Recall the two ways a source changes from [The one job — and the two axes everything lives on](/lessons/f1-the-one-job/): new records arrive (Way 1), or an existing record changes (Way 2, handled by a merge into the target). This lesson is Way 2 at production scale — where that merge stops being something you hand-write and becomes a single declaration.

The spine

Beat 1 — what CDC is, and the pain

Define it plainly: CDC (Change Data Capture) is a feed of change events from a source system (Oracle, MySQL, a Kafka topic). Instead of shipping the whole table, the source sends one event per row-change — each stamped insert / update / delete, plus a column saying when the change happened at the source.

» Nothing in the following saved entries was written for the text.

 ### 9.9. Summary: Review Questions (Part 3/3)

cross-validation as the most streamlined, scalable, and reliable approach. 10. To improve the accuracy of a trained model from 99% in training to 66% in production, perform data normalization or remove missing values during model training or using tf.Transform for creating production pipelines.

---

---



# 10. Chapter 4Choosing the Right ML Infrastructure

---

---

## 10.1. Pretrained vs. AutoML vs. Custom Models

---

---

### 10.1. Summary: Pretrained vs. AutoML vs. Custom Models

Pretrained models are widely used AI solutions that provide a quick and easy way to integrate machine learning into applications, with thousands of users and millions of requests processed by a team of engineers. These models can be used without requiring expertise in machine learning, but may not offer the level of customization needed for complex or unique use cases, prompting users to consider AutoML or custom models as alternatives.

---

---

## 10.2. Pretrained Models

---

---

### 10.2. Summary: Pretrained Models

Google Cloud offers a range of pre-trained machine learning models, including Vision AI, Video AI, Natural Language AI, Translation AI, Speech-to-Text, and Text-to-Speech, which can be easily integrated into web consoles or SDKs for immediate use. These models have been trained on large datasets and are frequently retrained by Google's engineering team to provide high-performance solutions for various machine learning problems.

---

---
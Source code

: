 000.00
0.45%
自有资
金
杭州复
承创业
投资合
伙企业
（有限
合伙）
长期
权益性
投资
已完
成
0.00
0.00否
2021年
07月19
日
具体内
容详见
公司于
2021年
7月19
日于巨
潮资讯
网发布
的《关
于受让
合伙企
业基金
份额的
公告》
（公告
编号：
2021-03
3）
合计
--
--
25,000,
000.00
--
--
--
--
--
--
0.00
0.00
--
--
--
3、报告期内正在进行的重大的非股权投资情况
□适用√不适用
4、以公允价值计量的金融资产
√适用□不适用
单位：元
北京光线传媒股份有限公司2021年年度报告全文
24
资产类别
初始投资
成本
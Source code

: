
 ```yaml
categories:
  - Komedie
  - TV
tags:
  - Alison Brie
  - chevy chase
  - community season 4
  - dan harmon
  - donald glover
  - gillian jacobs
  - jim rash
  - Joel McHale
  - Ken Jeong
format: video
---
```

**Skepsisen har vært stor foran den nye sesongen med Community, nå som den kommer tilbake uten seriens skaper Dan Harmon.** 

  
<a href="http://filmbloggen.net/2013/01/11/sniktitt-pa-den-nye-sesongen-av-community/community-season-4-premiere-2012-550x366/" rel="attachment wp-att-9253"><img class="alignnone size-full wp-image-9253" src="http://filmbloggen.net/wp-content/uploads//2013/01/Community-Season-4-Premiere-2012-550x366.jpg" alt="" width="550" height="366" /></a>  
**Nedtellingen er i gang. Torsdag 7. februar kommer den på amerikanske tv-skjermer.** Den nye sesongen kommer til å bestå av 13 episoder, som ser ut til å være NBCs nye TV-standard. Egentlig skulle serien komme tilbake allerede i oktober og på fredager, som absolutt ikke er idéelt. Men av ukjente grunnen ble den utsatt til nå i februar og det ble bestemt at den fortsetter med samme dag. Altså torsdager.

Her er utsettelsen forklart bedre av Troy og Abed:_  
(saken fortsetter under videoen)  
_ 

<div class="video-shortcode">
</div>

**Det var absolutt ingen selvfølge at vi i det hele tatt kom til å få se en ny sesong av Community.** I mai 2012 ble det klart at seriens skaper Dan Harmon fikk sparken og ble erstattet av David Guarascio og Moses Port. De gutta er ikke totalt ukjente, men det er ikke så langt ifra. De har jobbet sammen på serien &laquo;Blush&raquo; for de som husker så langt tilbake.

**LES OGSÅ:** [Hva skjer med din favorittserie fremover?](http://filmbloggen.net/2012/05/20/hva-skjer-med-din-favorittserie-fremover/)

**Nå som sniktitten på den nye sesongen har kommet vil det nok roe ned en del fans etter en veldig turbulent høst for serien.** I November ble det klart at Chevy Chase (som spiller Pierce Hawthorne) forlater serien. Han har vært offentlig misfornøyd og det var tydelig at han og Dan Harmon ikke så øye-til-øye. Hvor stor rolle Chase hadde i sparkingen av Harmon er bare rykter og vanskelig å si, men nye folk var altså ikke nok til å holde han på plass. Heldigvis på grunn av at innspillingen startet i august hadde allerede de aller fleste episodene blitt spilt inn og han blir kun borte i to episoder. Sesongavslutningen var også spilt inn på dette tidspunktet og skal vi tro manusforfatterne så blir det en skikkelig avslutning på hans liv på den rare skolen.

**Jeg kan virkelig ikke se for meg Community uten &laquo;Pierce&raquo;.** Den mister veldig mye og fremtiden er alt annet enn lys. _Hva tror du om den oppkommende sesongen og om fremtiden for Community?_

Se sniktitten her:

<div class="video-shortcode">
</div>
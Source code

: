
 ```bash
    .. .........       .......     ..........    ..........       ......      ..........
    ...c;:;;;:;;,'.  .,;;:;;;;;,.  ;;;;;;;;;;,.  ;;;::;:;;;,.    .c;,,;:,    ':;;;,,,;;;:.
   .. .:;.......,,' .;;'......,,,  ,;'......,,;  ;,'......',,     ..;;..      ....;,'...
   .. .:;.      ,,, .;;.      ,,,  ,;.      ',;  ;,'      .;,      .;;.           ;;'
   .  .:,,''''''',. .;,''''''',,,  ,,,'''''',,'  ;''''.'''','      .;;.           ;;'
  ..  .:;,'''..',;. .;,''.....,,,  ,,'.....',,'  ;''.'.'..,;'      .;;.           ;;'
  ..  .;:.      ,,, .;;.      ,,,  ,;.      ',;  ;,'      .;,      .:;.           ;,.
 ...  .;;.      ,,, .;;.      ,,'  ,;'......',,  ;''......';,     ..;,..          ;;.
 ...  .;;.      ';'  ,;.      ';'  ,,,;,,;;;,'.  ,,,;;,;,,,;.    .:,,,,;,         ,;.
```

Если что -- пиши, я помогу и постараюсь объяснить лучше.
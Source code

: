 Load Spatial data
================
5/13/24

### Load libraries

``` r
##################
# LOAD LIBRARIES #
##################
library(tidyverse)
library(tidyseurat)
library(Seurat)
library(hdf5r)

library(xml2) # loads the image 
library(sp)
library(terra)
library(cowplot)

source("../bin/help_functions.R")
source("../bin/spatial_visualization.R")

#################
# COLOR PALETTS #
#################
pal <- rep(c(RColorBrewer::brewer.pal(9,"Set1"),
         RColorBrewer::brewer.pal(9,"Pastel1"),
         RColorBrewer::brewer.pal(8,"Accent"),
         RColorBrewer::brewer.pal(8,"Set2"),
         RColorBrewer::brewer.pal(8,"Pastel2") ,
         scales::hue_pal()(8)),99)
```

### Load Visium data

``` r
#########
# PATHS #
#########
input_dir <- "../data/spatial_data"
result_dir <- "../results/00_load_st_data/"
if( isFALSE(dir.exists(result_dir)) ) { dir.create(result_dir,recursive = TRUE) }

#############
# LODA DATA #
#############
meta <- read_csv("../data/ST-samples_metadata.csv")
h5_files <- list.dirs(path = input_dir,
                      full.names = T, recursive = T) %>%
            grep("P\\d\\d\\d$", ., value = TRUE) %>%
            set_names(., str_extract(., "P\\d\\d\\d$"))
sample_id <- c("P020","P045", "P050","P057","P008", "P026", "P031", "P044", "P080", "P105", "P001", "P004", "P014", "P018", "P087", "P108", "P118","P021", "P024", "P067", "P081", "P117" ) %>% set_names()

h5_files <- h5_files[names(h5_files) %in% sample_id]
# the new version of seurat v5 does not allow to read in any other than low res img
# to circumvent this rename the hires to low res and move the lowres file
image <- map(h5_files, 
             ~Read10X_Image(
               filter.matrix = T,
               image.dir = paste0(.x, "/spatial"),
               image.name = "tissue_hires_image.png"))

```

Now feel the pain. To turn that feed into a correct target table by hand, you'd write: a foreachBatch block, a rank window function to pick the latest change per key in each batch, and a MERGE to apply it (from [How Delta Lake works — the transaction log](/lessons/f2-delta-transaction-log/): MERGE is the keyed upsert). But the genuinely hard part is order:

Predict: the same customer edits their address twice before the next pipeline run, and a network retry makes the older edit arrive after the newer one. Apply them in arrival order — what breaks?

…

You overwrite the new value with the old one. Correctness can't depend on when the pipeline happened to see an event.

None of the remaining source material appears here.